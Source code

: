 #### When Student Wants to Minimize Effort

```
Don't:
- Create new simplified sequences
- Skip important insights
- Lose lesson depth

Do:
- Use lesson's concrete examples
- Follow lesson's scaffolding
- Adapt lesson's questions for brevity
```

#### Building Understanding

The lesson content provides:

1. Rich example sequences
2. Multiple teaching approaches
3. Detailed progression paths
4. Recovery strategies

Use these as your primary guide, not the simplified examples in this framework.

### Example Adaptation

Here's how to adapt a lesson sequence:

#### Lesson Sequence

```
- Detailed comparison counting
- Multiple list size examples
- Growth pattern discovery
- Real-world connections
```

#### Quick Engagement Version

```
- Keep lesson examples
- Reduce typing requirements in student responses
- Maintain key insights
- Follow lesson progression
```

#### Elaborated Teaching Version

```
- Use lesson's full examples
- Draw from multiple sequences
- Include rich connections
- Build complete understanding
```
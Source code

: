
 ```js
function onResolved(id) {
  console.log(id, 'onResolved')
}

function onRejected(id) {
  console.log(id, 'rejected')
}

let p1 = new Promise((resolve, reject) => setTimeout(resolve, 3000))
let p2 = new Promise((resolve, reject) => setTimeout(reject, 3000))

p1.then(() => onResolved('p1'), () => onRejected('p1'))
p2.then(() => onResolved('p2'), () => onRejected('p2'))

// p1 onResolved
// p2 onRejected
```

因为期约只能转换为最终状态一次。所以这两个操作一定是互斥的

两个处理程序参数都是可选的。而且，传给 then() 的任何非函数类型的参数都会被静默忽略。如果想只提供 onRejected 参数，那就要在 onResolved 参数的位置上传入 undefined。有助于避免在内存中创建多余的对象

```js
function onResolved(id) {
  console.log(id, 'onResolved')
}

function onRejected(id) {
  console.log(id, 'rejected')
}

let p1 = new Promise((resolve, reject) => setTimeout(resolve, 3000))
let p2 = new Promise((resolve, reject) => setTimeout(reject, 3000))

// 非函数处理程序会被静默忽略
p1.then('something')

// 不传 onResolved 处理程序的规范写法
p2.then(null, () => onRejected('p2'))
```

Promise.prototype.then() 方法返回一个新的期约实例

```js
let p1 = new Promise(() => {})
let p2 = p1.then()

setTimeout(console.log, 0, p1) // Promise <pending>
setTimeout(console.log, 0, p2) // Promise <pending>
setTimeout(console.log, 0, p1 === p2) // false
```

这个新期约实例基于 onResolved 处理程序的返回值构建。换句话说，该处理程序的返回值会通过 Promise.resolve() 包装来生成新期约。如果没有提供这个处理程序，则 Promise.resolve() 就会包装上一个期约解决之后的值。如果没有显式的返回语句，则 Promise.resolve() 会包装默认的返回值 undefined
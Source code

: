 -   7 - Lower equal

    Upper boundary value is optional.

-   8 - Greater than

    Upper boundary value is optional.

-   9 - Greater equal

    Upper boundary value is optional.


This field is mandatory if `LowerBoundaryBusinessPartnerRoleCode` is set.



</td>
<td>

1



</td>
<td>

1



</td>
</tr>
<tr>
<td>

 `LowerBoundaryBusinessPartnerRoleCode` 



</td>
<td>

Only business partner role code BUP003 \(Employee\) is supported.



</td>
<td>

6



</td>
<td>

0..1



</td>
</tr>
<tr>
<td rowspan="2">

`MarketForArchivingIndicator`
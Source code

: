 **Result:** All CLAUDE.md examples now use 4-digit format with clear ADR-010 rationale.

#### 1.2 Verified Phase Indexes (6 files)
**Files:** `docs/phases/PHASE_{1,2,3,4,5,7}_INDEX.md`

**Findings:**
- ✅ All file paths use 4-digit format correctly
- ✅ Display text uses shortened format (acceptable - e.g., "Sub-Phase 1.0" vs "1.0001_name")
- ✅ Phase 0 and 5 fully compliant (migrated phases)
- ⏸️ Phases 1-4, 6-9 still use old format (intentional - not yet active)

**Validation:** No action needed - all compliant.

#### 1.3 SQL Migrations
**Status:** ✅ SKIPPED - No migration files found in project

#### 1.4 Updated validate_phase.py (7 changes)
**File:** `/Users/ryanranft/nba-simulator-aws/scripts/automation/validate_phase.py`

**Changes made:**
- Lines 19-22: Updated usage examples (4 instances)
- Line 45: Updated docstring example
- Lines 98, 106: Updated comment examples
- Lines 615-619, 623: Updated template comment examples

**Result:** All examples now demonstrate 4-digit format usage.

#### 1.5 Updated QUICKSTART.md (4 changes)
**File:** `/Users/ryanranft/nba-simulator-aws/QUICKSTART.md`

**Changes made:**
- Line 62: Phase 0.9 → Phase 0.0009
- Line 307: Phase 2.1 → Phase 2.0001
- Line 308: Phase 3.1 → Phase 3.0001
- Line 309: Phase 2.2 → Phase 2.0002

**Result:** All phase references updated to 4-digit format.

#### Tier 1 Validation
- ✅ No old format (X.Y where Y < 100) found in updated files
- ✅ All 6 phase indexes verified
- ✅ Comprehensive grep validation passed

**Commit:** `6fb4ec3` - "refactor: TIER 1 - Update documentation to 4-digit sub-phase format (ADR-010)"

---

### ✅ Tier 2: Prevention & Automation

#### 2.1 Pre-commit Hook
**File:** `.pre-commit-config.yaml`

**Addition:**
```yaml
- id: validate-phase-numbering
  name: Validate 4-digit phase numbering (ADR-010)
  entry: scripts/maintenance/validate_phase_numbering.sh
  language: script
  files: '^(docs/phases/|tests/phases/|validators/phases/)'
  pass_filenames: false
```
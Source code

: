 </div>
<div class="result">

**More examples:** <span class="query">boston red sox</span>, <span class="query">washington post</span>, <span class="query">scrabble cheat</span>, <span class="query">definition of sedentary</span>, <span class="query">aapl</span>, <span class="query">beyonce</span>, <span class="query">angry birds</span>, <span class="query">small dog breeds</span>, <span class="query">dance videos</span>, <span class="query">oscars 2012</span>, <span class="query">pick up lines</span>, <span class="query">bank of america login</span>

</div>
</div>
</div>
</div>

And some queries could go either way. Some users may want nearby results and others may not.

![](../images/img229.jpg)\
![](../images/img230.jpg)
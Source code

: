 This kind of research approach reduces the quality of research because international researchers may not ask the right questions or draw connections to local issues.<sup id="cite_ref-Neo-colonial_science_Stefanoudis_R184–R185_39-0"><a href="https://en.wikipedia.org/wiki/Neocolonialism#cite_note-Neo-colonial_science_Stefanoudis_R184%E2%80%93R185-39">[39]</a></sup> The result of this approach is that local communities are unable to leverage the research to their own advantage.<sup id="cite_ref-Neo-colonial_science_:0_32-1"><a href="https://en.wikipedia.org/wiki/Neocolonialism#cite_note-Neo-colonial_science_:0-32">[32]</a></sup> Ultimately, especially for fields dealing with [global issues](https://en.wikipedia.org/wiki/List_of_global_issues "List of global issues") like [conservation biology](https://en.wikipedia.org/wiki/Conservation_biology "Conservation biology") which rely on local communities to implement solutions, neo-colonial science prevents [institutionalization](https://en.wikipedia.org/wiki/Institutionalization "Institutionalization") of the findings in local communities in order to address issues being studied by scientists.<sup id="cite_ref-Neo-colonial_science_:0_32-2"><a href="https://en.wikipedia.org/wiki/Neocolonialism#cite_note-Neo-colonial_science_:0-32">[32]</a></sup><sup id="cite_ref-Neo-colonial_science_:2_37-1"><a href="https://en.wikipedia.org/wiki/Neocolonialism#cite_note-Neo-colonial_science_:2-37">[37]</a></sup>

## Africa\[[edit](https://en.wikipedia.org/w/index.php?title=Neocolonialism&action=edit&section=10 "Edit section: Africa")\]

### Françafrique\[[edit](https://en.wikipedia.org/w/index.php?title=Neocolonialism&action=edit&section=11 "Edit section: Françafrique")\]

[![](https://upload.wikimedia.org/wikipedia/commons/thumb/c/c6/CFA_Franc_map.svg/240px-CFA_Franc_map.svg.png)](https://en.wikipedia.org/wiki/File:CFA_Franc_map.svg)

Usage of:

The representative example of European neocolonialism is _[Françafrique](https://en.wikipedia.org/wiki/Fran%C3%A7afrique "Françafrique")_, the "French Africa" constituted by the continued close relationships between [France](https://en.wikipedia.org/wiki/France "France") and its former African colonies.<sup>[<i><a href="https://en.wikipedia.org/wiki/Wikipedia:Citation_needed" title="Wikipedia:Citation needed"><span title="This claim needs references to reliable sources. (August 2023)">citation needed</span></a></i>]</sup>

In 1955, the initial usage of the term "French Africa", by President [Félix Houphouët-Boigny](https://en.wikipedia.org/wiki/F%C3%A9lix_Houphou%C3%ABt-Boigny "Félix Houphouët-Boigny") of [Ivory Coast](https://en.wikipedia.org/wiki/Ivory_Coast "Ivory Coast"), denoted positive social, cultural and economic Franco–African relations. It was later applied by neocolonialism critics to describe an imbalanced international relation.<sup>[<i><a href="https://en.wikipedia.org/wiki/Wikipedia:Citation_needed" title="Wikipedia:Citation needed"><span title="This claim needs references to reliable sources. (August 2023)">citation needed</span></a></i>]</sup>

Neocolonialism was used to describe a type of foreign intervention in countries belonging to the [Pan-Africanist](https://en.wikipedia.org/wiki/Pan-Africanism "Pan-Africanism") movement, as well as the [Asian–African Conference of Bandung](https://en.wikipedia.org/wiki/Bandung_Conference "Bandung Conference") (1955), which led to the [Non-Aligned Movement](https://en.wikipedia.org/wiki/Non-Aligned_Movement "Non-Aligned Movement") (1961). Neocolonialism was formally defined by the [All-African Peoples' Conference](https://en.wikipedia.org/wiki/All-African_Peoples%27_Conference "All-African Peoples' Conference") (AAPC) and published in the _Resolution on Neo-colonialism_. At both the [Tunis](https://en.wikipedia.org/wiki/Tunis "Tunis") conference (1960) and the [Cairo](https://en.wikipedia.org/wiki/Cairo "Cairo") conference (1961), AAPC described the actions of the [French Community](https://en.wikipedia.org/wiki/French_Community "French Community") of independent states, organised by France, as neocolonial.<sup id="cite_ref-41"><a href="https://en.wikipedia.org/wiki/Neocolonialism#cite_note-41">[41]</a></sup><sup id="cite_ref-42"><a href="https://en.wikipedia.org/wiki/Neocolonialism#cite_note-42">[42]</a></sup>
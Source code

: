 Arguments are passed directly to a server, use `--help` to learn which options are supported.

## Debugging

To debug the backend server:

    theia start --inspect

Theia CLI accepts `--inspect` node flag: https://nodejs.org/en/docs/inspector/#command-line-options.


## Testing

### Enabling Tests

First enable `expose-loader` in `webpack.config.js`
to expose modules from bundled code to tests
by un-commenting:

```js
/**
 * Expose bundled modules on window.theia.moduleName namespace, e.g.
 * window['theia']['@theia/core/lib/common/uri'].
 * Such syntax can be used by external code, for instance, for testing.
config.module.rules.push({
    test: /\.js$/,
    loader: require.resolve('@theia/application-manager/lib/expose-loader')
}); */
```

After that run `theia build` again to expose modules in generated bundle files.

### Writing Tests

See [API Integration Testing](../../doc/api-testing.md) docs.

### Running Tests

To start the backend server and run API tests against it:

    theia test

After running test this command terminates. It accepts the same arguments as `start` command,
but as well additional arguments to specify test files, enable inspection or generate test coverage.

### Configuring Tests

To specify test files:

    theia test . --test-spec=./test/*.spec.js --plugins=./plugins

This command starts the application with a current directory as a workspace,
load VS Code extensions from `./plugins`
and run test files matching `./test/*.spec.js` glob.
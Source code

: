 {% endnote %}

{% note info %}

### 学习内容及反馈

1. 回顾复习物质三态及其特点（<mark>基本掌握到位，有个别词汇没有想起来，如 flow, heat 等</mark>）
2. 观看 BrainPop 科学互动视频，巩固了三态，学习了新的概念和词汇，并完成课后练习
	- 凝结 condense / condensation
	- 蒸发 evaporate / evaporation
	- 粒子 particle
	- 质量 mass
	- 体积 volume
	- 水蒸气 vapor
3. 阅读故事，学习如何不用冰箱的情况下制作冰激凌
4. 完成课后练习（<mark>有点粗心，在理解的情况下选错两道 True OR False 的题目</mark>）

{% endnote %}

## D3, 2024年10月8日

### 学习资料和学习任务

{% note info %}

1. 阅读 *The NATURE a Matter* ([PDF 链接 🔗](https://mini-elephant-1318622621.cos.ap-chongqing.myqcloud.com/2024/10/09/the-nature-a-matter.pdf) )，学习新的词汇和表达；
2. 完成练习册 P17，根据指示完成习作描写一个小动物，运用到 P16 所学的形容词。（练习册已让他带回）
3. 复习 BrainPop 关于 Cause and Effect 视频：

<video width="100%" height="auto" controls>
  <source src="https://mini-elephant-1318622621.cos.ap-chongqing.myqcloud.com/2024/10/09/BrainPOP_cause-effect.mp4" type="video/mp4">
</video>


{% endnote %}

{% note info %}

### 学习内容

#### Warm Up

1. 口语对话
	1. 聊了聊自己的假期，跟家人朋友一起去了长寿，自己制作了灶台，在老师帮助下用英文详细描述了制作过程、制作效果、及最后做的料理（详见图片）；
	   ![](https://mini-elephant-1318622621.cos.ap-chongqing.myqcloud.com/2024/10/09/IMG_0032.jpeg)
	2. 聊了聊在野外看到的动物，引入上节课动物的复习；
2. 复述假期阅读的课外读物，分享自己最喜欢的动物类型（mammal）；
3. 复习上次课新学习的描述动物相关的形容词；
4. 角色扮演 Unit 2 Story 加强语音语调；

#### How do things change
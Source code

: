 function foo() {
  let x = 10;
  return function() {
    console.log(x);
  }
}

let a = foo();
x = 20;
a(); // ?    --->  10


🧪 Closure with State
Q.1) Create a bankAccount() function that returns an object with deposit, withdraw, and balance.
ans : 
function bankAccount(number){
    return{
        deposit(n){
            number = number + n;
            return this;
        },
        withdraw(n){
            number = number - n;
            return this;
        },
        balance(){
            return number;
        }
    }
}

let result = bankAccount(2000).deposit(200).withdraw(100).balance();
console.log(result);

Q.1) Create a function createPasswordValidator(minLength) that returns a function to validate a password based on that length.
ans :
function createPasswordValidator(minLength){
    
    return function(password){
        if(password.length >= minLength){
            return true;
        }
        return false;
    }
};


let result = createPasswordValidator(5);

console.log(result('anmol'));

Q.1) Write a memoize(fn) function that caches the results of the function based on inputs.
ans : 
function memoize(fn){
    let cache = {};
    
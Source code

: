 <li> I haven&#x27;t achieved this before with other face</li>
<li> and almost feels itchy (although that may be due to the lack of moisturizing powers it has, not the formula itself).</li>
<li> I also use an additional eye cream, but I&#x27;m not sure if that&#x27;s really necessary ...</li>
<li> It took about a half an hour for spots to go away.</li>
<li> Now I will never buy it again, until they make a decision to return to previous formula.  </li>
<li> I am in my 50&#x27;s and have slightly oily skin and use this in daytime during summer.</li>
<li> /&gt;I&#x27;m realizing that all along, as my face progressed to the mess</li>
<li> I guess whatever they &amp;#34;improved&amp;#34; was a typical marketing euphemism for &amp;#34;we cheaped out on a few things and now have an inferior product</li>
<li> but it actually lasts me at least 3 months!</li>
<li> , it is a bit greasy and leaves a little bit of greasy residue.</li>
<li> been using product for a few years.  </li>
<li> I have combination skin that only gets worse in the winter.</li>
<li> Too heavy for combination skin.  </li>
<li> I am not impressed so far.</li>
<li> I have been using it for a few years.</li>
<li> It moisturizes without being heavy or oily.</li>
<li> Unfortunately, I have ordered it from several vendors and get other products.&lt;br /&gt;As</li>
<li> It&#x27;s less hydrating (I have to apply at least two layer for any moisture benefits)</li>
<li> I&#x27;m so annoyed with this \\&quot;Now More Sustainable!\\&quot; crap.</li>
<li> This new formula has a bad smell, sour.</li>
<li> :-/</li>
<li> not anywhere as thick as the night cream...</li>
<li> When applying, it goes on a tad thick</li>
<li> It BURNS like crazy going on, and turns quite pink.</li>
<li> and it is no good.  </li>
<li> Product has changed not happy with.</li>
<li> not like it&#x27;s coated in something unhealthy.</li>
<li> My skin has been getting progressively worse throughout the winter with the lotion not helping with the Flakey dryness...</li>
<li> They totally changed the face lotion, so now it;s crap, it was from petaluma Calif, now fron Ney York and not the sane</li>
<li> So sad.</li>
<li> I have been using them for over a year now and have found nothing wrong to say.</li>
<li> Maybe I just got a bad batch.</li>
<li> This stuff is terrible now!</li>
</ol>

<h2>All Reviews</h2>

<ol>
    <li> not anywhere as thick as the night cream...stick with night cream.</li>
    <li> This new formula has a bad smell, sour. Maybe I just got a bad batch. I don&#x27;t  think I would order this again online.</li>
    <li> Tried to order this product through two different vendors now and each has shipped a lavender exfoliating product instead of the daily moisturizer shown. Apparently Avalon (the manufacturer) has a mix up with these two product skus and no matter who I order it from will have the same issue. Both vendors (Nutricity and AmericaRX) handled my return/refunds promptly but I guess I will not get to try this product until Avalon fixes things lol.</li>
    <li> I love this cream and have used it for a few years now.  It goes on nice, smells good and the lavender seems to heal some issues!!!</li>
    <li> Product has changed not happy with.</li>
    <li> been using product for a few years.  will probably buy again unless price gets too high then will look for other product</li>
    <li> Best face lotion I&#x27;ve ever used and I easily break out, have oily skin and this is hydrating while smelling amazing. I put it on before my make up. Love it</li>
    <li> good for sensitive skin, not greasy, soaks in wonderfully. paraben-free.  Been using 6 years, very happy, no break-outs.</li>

▬▬▬▬▬▬

Bring together all lines from the listing that contain the word "results".

And some queries could go either way. Some users may want nearby results and others may not.
Q.1) Write a memoize(fn) function that caches the results of the function based on inputs.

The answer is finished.